Ruto Orders Cargo Clearing Services back to Mombasa Port

The key question is what China’s & Uganda's reaction be, considering they are the port’s biggest Clients?

By Allan Olingo & Anthony Kitimo
This week’s order by Kenyan President William Ruto to revert cargo clearing services to the port of Mombasa could upset China and Uganda, the port’s biggest clients, and trigger anxiety among major players who depend on it.

The order, issued as President Ruto took office, is set to have far-reaching ramifications.

The key question is what China’s reaction will be, given that Kenya must still meet its end of the bargain on the standard gauge railway (SGR) cargo operation numbers and debt repayments.

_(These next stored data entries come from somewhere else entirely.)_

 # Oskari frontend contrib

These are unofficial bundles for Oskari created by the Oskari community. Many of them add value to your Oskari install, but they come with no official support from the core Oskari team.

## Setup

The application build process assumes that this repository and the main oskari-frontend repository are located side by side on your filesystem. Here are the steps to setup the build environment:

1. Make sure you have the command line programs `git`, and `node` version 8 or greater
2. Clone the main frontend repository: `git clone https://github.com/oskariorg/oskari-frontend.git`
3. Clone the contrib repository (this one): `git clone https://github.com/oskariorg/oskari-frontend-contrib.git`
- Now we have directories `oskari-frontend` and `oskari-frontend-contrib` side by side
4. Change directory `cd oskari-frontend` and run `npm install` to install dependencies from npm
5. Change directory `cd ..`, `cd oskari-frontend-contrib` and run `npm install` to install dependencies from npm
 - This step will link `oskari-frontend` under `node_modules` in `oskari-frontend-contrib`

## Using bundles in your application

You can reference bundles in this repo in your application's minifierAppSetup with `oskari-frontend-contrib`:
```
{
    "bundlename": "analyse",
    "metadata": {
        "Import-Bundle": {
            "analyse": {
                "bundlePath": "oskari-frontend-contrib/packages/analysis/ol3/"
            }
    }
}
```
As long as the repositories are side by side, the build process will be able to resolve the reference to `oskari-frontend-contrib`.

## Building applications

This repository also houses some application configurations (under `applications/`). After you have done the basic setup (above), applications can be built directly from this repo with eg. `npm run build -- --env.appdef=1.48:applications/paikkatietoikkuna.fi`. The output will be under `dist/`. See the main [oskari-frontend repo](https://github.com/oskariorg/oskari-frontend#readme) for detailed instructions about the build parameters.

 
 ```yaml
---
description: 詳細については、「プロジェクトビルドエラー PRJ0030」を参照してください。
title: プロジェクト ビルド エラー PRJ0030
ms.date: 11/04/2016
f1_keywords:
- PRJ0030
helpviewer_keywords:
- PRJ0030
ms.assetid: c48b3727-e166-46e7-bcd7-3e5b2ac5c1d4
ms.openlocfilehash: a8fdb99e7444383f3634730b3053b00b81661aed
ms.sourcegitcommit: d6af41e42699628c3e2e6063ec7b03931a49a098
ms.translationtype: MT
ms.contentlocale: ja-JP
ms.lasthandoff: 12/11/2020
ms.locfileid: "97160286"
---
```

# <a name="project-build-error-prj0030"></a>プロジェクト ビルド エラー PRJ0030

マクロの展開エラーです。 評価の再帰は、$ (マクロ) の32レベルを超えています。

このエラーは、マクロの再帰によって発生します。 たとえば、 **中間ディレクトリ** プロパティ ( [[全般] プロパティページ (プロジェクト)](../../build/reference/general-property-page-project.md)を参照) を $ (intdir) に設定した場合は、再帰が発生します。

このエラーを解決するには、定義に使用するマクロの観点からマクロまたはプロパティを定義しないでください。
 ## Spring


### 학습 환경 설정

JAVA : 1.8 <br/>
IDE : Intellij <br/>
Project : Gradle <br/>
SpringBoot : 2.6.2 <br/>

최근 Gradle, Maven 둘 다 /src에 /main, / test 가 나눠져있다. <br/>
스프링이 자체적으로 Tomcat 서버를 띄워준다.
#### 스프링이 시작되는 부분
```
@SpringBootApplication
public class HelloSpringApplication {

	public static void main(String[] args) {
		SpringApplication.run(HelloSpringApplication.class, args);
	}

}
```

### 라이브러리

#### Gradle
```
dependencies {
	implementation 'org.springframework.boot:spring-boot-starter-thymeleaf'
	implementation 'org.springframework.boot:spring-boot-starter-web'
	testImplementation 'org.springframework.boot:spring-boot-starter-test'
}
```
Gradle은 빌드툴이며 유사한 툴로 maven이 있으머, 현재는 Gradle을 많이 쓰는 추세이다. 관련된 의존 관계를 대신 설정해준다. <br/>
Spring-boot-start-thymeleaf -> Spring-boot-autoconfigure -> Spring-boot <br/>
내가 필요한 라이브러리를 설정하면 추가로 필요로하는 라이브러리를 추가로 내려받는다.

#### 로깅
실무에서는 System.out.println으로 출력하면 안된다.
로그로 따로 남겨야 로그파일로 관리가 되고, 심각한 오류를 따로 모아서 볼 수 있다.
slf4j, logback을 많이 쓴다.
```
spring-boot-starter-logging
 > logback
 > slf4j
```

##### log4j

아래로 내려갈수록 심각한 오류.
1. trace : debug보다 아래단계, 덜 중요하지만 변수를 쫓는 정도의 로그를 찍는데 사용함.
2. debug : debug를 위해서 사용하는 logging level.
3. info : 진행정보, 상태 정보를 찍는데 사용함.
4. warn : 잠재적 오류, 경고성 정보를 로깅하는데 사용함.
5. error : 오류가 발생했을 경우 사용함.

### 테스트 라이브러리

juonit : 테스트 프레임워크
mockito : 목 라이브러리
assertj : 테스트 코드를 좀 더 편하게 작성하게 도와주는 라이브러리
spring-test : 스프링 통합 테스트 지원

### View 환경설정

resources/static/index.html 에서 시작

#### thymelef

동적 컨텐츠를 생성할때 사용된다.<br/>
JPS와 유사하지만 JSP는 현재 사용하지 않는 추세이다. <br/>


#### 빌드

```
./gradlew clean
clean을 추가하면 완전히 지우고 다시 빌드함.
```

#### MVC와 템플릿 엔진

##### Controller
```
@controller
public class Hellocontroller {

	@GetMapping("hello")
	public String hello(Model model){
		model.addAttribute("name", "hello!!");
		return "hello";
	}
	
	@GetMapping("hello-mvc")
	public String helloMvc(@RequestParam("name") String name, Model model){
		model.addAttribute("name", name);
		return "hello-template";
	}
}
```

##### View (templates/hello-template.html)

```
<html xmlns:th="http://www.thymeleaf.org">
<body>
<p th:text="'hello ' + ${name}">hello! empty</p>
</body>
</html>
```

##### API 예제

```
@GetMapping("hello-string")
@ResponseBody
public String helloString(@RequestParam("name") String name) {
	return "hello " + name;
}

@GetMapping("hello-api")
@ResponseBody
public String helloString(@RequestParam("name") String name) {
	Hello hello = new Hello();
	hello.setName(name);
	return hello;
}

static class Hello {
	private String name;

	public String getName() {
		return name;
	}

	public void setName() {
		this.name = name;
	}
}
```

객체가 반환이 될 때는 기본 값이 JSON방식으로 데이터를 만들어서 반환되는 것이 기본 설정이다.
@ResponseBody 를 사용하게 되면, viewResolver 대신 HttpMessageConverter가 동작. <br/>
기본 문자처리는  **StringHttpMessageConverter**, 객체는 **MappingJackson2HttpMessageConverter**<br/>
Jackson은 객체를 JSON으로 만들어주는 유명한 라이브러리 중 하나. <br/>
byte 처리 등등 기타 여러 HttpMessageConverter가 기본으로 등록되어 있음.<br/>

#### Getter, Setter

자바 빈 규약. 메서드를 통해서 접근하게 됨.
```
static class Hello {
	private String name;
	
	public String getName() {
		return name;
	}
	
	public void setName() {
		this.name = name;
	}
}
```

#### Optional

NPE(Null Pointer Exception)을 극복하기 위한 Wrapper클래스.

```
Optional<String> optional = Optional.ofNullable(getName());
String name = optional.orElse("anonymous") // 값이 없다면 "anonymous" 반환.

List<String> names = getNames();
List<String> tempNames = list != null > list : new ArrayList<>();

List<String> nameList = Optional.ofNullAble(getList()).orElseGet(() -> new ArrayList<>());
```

Preparing the Port of Mombasa for a sustainable future

But more importantly, will be whether port operations’ efficiency that has currently seen goods reach Uganda in a record four days after being offloaded at the Mombasa port will continue. The shortened time was due to the seamless systems that directly fed the SGR, and onwards to the Nairobi Inland Container depot and the Naivasha dry port.

Kenya’s move also comes as neighbour Tanzania steps up its efforts to connect the Dar es Salaam port with other East African countries through the Central Corridor.

Speaking on Tuesday in his first address to the nation after his swearing-in as the fifth president of Kenya, President Ruto defended his move to undo the policy of his predecessor Uhuru Kenyatta.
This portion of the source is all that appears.